=== Section Start ===
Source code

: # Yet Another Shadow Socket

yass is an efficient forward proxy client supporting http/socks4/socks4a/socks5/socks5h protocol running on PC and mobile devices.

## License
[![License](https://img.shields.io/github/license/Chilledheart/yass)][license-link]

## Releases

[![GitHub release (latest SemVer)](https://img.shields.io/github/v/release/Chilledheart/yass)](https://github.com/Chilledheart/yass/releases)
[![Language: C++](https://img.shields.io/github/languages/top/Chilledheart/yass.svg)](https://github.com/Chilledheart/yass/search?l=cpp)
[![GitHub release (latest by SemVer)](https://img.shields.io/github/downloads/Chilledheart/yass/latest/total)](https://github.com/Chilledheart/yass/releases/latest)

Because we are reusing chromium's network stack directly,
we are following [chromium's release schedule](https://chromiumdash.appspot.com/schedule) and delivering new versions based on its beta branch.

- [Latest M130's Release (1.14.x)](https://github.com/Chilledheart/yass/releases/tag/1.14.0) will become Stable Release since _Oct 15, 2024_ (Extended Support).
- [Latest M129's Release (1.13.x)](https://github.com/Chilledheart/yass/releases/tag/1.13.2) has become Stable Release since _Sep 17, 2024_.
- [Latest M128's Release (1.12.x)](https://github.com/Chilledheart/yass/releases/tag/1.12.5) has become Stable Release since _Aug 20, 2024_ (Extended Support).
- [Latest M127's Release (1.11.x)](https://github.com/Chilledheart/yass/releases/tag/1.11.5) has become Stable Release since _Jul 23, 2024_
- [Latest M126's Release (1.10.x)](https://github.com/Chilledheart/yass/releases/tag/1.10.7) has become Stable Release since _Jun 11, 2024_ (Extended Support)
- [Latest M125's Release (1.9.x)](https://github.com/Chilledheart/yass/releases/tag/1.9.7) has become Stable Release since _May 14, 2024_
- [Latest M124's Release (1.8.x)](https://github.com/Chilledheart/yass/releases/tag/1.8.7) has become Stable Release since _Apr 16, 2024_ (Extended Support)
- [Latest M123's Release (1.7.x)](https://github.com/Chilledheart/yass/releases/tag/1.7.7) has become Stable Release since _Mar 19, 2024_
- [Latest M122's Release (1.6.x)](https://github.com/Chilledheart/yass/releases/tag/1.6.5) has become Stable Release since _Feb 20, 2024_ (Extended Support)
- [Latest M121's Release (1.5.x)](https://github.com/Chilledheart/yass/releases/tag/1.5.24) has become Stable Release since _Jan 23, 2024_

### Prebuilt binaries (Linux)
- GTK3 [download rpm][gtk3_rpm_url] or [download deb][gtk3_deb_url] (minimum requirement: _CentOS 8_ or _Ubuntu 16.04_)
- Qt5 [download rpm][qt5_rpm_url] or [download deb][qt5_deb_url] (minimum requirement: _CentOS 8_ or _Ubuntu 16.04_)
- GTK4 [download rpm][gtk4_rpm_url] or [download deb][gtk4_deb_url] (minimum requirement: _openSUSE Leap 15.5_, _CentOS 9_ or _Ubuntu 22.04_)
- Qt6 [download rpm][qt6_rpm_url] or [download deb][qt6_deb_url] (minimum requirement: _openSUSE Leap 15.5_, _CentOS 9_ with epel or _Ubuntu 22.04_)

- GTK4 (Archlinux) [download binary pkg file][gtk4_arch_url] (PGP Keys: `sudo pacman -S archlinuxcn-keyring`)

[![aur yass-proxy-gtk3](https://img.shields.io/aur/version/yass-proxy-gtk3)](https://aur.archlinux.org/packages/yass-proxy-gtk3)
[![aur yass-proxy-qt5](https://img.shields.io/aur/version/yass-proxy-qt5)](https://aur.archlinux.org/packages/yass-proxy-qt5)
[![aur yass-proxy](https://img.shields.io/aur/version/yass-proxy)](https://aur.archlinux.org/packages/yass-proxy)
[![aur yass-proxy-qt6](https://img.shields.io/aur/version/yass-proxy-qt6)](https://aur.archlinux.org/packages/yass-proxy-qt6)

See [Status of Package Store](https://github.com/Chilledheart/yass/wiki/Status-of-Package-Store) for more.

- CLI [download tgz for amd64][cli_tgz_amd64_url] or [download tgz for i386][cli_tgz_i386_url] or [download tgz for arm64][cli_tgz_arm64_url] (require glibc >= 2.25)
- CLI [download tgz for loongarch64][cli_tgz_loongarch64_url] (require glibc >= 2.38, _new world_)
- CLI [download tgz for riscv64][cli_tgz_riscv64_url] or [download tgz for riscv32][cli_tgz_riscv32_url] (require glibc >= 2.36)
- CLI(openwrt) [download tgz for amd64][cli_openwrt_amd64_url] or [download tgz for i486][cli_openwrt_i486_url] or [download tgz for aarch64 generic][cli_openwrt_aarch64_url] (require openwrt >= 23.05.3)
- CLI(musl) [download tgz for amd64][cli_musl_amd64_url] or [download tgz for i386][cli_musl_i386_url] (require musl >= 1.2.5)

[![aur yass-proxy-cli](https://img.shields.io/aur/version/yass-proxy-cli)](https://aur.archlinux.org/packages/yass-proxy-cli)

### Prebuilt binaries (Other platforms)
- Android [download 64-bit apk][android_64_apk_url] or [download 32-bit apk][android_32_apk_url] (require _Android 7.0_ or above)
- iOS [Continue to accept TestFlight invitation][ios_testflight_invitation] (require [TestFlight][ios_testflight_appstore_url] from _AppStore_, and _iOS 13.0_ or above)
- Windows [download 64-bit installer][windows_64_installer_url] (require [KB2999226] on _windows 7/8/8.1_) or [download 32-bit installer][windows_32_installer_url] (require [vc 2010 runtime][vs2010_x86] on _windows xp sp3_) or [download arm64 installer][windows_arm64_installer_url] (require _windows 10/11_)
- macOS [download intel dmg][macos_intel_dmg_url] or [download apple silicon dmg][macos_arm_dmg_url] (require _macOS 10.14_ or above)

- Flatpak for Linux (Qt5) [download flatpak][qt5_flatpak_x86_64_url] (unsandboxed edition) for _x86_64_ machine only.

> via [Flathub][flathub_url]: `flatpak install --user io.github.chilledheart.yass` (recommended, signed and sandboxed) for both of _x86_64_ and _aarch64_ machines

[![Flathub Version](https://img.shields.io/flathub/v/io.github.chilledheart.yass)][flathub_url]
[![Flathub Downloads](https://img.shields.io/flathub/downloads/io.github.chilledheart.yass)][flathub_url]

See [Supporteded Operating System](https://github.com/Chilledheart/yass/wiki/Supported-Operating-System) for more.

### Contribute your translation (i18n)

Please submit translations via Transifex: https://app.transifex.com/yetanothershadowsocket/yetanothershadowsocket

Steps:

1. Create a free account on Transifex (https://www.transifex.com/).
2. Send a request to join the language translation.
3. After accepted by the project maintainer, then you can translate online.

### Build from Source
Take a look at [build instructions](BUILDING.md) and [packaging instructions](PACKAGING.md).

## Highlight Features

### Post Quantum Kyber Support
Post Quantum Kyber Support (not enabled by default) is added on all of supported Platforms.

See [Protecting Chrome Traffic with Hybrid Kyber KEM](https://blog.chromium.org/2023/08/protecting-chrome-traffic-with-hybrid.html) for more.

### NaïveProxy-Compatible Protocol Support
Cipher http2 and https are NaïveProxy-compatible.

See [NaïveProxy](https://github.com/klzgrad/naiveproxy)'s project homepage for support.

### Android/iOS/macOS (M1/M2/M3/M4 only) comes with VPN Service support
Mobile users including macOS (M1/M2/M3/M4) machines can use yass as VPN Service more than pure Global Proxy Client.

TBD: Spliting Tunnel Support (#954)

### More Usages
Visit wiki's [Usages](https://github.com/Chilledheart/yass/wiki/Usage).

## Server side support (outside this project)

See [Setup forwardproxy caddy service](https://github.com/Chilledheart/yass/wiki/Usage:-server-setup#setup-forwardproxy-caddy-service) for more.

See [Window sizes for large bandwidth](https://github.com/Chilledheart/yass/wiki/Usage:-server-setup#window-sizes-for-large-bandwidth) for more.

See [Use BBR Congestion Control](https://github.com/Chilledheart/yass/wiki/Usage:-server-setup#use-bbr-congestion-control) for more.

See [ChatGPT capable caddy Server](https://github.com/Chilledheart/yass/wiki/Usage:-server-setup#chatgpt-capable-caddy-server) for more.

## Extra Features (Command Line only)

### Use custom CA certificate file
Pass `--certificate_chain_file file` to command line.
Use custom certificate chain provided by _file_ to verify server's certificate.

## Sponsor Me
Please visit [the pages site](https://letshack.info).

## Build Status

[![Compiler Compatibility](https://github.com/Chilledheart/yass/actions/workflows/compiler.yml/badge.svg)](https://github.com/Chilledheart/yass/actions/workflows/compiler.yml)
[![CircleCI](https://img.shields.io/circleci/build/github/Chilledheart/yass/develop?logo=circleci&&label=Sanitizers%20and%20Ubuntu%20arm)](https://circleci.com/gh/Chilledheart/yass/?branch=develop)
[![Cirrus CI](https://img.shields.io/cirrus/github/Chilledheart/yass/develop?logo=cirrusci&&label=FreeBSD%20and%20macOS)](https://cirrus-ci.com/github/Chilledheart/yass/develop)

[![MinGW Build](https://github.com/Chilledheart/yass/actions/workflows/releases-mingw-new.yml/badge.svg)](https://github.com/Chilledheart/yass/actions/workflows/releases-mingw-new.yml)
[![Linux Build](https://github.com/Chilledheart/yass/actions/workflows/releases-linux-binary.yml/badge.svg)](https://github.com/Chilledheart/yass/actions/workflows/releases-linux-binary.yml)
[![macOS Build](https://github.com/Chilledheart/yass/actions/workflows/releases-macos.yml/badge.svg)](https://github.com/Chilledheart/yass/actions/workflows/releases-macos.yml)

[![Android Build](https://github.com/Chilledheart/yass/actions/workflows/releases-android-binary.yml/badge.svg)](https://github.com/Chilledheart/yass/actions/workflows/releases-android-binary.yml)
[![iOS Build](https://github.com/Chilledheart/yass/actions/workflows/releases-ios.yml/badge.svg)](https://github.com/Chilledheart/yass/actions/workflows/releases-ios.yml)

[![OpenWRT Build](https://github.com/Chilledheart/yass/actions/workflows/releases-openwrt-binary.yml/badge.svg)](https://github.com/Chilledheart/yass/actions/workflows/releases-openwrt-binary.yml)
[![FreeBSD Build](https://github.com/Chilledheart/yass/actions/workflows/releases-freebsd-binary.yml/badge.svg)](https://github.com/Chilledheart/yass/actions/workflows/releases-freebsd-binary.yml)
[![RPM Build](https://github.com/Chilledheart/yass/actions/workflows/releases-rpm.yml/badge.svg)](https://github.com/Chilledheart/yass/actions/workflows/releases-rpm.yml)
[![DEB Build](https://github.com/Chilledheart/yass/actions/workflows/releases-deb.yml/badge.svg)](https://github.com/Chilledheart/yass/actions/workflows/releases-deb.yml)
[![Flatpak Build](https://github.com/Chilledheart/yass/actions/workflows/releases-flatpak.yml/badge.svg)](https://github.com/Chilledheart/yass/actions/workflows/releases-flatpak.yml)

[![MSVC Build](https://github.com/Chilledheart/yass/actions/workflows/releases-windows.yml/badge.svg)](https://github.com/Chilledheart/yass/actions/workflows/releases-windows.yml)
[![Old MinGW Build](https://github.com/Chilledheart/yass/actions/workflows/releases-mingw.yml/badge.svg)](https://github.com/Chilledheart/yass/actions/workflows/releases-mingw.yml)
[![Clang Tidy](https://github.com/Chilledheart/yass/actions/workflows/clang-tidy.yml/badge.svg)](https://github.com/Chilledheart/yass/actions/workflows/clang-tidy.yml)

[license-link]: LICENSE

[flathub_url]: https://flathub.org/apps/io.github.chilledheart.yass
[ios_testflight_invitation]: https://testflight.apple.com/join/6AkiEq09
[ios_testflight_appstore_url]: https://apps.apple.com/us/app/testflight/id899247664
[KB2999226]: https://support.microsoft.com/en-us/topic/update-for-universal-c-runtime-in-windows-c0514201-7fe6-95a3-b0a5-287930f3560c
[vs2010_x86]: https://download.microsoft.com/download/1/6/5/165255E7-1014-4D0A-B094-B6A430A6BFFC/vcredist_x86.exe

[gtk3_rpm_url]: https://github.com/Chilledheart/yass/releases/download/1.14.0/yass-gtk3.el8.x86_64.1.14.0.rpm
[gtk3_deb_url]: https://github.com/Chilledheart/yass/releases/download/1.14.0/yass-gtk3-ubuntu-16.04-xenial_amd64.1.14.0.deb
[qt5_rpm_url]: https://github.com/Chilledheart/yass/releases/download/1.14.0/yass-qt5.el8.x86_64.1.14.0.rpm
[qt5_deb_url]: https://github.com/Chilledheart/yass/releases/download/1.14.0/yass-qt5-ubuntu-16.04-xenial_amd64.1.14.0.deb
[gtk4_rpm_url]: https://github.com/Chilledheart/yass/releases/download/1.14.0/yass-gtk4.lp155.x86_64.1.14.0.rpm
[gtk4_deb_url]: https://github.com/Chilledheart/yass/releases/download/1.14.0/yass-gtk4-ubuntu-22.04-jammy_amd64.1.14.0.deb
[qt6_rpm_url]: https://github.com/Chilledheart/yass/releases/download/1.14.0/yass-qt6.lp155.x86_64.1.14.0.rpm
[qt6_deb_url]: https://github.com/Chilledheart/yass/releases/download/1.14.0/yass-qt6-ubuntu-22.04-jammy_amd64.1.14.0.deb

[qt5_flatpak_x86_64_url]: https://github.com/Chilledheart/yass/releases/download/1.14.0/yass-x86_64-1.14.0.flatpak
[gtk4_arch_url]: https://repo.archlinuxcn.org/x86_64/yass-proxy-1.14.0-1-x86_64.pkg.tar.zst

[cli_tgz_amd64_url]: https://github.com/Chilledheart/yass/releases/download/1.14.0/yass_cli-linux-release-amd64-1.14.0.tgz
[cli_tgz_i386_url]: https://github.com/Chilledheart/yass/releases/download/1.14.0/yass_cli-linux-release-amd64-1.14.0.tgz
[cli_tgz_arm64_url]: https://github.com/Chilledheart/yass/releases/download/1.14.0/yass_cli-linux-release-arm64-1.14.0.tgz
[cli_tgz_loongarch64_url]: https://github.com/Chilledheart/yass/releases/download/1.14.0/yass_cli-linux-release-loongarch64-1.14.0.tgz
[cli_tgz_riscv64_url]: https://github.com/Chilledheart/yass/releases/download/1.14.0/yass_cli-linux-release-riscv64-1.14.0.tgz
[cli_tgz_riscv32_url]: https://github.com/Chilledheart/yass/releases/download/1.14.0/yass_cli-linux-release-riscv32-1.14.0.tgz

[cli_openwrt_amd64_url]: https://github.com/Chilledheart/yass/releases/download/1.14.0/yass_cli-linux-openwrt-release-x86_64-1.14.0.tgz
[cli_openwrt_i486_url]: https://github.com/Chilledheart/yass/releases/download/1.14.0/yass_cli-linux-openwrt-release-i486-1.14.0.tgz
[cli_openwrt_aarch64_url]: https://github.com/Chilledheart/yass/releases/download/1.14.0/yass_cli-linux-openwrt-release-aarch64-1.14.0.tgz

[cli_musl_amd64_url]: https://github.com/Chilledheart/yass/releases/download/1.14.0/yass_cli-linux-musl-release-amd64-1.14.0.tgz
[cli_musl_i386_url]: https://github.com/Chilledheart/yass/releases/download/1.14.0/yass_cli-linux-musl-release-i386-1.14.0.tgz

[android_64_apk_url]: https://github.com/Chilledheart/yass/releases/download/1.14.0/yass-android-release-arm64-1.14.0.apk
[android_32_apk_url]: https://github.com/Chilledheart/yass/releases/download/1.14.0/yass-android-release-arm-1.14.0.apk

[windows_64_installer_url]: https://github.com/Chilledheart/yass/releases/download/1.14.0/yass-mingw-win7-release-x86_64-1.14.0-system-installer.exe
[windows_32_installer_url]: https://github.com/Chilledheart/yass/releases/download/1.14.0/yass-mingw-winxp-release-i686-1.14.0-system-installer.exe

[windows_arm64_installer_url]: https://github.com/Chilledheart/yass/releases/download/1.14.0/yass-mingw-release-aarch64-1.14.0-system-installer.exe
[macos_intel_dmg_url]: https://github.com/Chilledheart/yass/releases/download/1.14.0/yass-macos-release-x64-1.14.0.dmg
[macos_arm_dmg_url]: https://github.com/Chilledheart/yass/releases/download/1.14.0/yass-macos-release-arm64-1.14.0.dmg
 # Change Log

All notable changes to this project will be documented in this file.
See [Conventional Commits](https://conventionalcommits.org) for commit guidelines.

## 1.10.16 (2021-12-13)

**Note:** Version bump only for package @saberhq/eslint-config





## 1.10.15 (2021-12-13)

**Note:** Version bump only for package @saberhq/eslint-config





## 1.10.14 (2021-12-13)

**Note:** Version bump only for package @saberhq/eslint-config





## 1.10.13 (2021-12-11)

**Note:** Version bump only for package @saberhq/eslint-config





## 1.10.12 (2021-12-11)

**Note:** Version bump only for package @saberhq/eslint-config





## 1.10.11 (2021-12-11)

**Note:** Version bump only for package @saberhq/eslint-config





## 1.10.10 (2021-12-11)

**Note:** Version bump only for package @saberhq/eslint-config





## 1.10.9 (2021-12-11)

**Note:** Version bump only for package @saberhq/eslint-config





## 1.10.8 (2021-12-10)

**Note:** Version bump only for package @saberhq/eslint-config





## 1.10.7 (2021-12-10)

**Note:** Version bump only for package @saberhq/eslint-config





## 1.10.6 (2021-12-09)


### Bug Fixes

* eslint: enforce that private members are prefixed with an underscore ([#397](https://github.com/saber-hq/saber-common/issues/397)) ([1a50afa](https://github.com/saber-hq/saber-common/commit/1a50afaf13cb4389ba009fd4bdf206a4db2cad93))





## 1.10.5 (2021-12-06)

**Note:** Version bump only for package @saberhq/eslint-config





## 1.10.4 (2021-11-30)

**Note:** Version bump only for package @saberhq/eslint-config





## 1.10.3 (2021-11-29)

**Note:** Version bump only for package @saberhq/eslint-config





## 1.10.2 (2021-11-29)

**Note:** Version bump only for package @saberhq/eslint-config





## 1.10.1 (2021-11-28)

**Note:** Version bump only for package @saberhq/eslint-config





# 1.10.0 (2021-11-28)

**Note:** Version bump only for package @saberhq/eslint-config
=== Section End ===
Try it:
From the listing above, output exactly the run of lines that starts with the line containing "Cipher http2 and" and ends with the line containing "See [Window sizes".

Your solution:
Cipher http2 and https are NaïveProxy-compatible.

See [NaïveProxy](https://github.com/klzgrad/naiveproxy)'s project homepage for support.

### Android/iOS/macOS (M1/M2/M3/M4 only) comes with VPN Service support
Mobile users including macOS (M1/M2/M3/M4) machines can use yass as VPN Service more than pure Global Proxy Client.

TBD: Spliting Tunnel Support (#954)

### More Usages
Visit wiki's [Usages](https://github.com/Chilledheart/yass/wiki/Usage).

## Server side support (outside this project)

See [Setup forwardproxy caddy service](https://github.com/Chilledheart/yass/wiki/Usage:-server-setup#setup-forwardproxy-caddy-service) for more.

See [Window sizes for large bandwidth](https://github.com/Chilledheart/yass/wiki/Usage:-server-setup#window-sizes-for-large-bandwidth) for more.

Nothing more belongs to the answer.